Bosz gebruikt Wanner om niet in het mes van Atlético Madrid te lopen

Bosz verraste dinsdagavond in zijn basisopstelling. Dennis Man en Ricardo Pepi gingen naar de bank en Couhaib Driouech en Wanner worden als buitenspelers gebruikt. Of de van een blessure teruggekeerde Ivan Perisic niet in de basis kon starten? ‘Nee, dat kon niet’, zo begon Bosz bij Ziggo Sport.
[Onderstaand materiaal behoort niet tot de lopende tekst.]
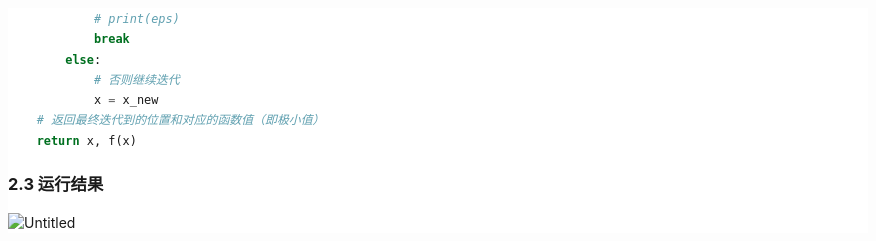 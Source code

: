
 ```python
            # print(eps)
            break
        else:
            # 否则继续迭代
            x = x_new
    # 返回最终迭代到的位置和对应的函数值（即极小值）
    return x, f(x)
```

### 2.3 运行结果

![Untitled](Assignment4%208a3c8fb59c1f454daeaed3fccdef550f/Untitled%207.png)
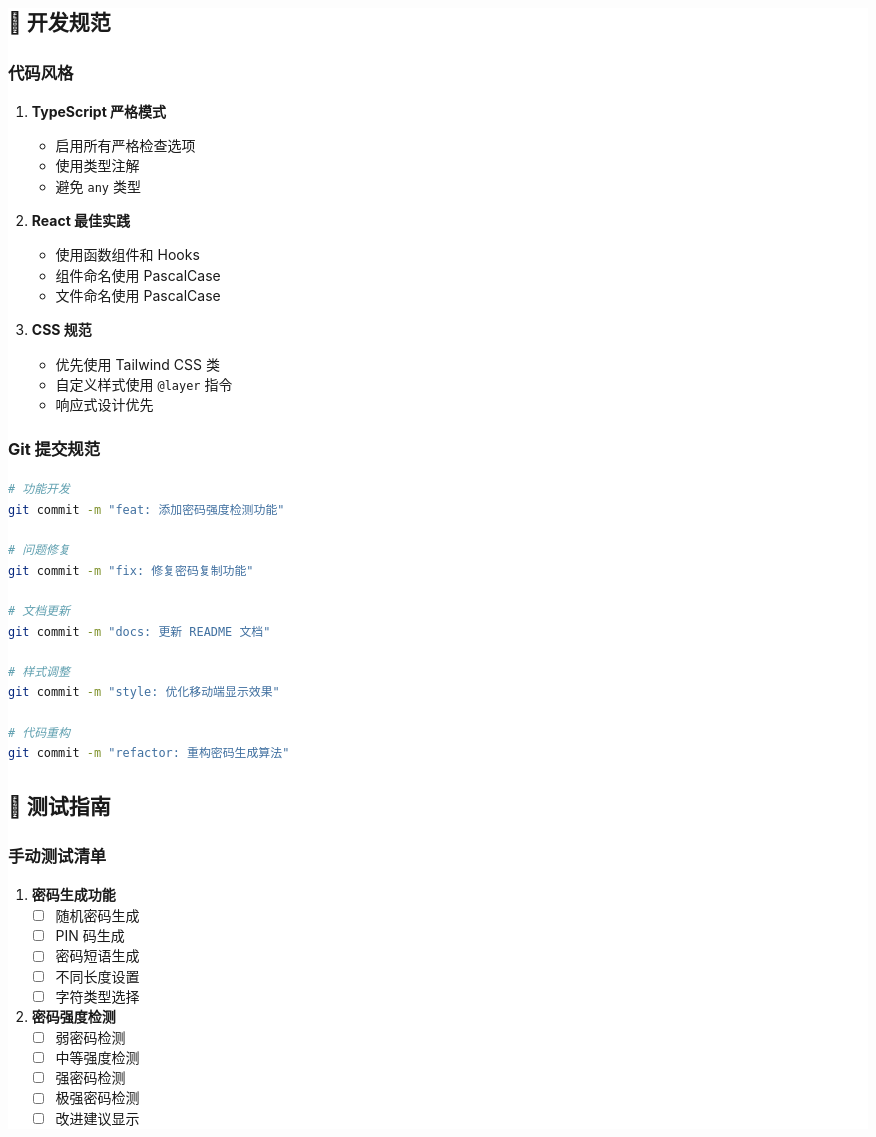 ## 🔧 开发规范

### 代码风格

1. **TypeScript 严格模式**
   - 启用所有严格检查选项
   - 使用类型注解
   - 避免 `any` 类型

2. **React 最佳实践**
   - 使用函数组件和 Hooks
   - 组件命名使用 PascalCase
   - 文件命名使用 PascalCase

3. **CSS 规范**
   - 优先使用 Tailwind CSS 类
   - 自定义样式使用 `@layer` 指令
   - 响应式设计优先

### Git 提交规范

```bash
# 功能开发
git commit -m "feat: 添加密码强度检测功能"

# 问题修复
git commit -m "fix: 修复密码复制功能"

# 文档更新
git commit -m "docs: 更新 README 文档"

# 样式调整
git commit -m "style: 优化移动端显示效果"

# 代码重构
git commit -m "refactor: 重构密码生成算法"
```

## 🧪 测试指南

### 手动测试清单

1. **密码生成功能**
   - [ ] 随机密码生成
   - [ ] PIN 码生成
   - [ ] 密码短语生成
   - [ ] 不同长度设置
   - [ ] 字符类型选择

2. **密码强度检测**
   - [ ] 弱密码检测
   - [ ] 中等强度检测
   - [ ] 强密码检测
   - [ ] 极强密码检测
   - [ ] 改进建议显示
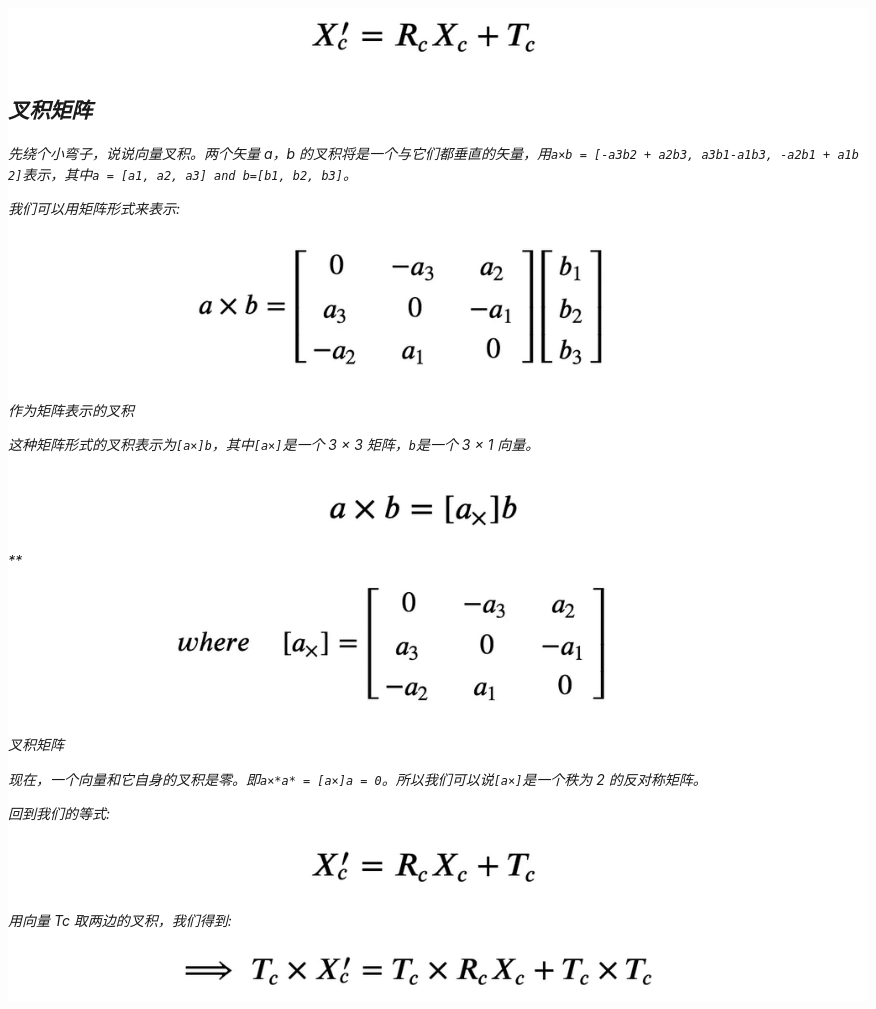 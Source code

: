 *![](img/d1580ccb6d6ca01a134c01f334150591.png)*

## *叉积矩阵*

*先绕个小弯子，说说向量叉积。两个矢量 *a，b* 的叉积将是一个与它们都垂直的矢量，用`a×b = [-a3b2 + a2b3, a3b1-a1b3, -a2b1 + a1b2]`表示，其中`a = [a1, a2, a3] and b=[b1, b2, b3]`。*

*我们可以用矩阵形式来表示:*

*![](img/7c585d63cbdb7c055b26722db7d07eda.png)*

*作为矩阵表示的叉积*

*这种矩阵形式的叉积表示为`[a×]b`，其中`[a×]`是一个 3 × 3 矩阵，`b`是一个 3 × 1 向量。*

*![](img/f5fe1389e30a2394e4eab409b4ff88ee.png)**![](img/f2d45a6733286806d549bc8a4a75e390.png)*

*叉积矩阵*

*现在，一个向量和它自身的叉积是零。即`a×*a* = [a×]a = 0`。所以我们可以说`[a×]`是一个秩为 2 的反对称矩阵。*

*回到我们的等式:*

*![](img/d1580ccb6d6ca01a134c01f334150591.png)*

*用向量 *Tc* 取两边的叉积，我们得到:*

*![](img/d7486e51f4fe75585f065e56a2f73272.png)*
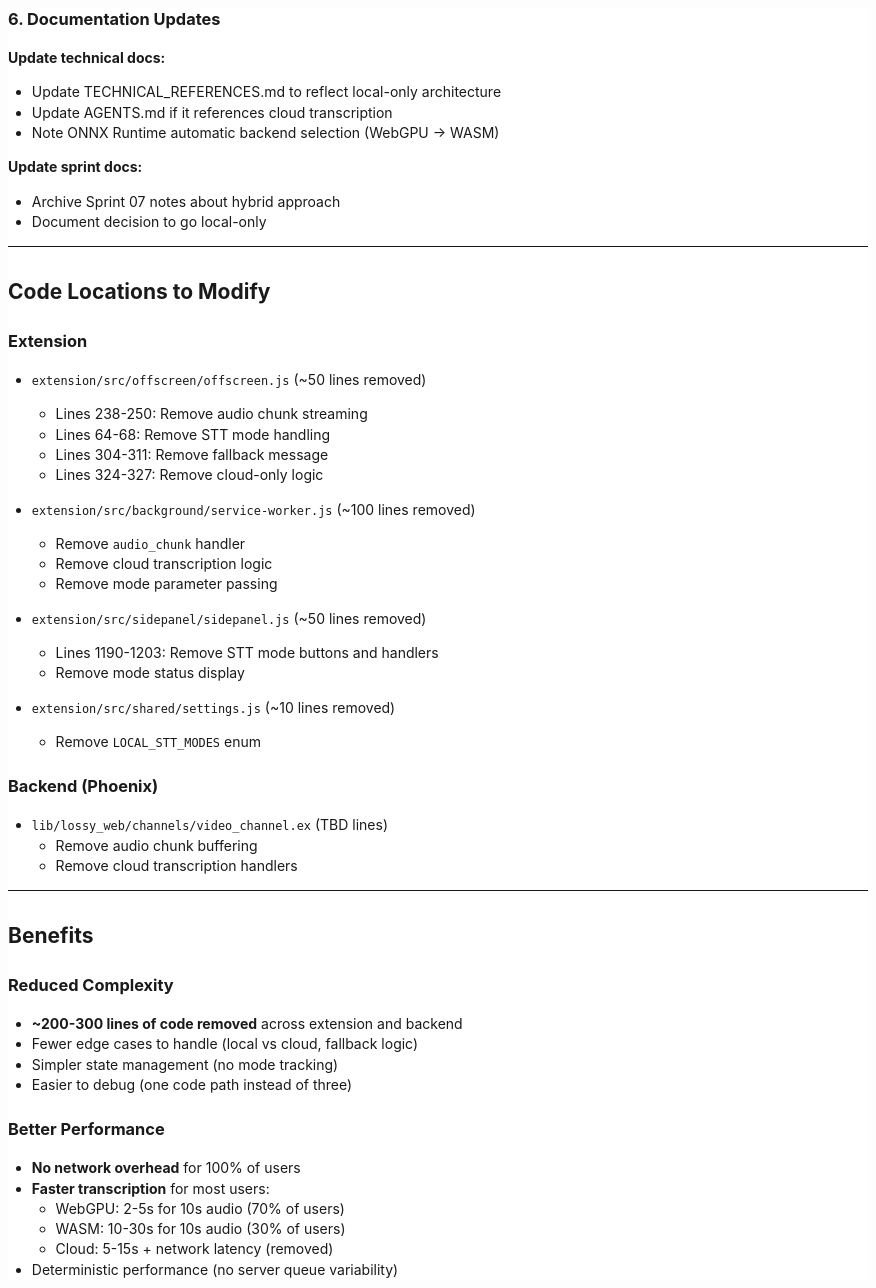 ### 6. Documentation Updates

**Update technical docs:**
- Update TECHNICAL_REFERENCES.md to reflect local-only architecture
- Update AGENTS.md if it references cloud transcription
- Note ONNX Runtime automatic backend selection (WebGPU → WASM)

**Update sprint docs:**
- Archive Sprint 07 notes about hybrid approach
- Document decision to go local-only

---

## Code Locations to Modify

### Extension
- `extension/src/offscreen/offscreen.js` (~50 lines removed)
  - Lines 238-250: Remove audio chunk streaming
  - Lines 64-68: Remove STT mode handling
  - Lines 304-311: Remove fallback message
  - Lines 324-327: Remove cloud-only logic

- `extension/src/background/service-worker.js` (~100 lines removed)
  - Remove `audio_chunk` handler
  - Remove cloud transcription logic
  - Remove mode parameter passing

- `extension/src/sidepanel/sidepanel.js` (~50 lines removed)
  - Lines 1190-1203: Remove STT mode buttons and handlers
  - Remove mode status display

- `extension/src/shared/settings.js` (~10 lines removed)
  - Remove `LOCAL_STT_MODES` enum

### Backend (Phoenix)
- `lib/lossy_web/channels/video_channel.ex` (TBD lines)
  - Remove audio chunk buffering
  - Remove cloud transcription handlers

---

## Benefits

### Reduced Complexity
- **~200-300 lines of code removed** across extension and backend
- Fewer edge cases to handle (local vs cloud, fallback logic)
- Simpler state management (no mode tracking)
- Easier to debug (one code path instead of three)

### Better Performance
- **No network overhead** for 100% of users
- **Faster transcription** for most users:
  - WebGPU: 2-5s for 10s audio (70% of users)
  - WASM: 10-30s for 10s audio (30% of users)
  - Cloud: 5-15s + network latency (removed)
- Deterministic performance (no server queue variability)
De plaats op de bank voor Pepi had ook een fysieke reden. ‘Het belangrijkste is dat Pepi nu twee wedstrijden negentig minuten heeft gespeeld na een lange blessure. Twee dagen rust ertussen is te kort en te risicovol om hem weer te laten starten. Hopelijk kan hij als invaller het verschil maken’, zo vervolgde de oefenmeester, die zich niet twee keer aan dezelfde steen wilde stoten. ‘Ik heb het me aangetrokken dat hij geblesseerd raakte, omdat ik vond dat ik hem te geforceerd te veel minuten heb laten maken door de blessure van Pléa. Dus ik ben nu wat voorzichtiger.’
Toen Bosz gevraagd werd of Wanner of Ismael Saibari als rechtsbuiten ging spelen, ging hij alleen in op de Marokkaan. ‘Nee, de buitenspeler is niet Saibari. Die gaat met Guus spelen, dat heeft prima gefunctioneerd. Ik wil aan de linkerkant een echte vleugelspeler neerzetten met snelheid en hoop dat hij daar gevaarlijk gaat worden’, aldus Bosz over Driouech. De Nederlander heeft Atlético goed bestudeerd. ‘Ik vind dat als we tegen Atlético spelen met twee van dat soort vleugelspelers, we misschien te veel in het mes zullen lopen. We hopen dat met Wanner beter voor elkaar te hebben.’
Naast dat Bosz zich heeft aangepast aan Atlético, heeft hij zijn team ook twee dingen meegegeven. ‘Zelf voetballen, en de restverdediging op orde hebben’, zo vervolgde Bosz. ‘Ik pas me iedere week aan. Soms met dezelfde jongens, qua manier van druk zetten of aanvallend gevaarlijk worden.’
Dat Bosz met Diego Simeone een gewaardeerd collega treft, is niet de reden waarom hij uitkijkt naar het duel. ‘Wel naar de mogelijkheid dat we mogelijk een geweldig resultaat neerzetten, waardoor we een stap dichter bij de knock-outfase zijn. Daar kan ik wel naar uitkijken.’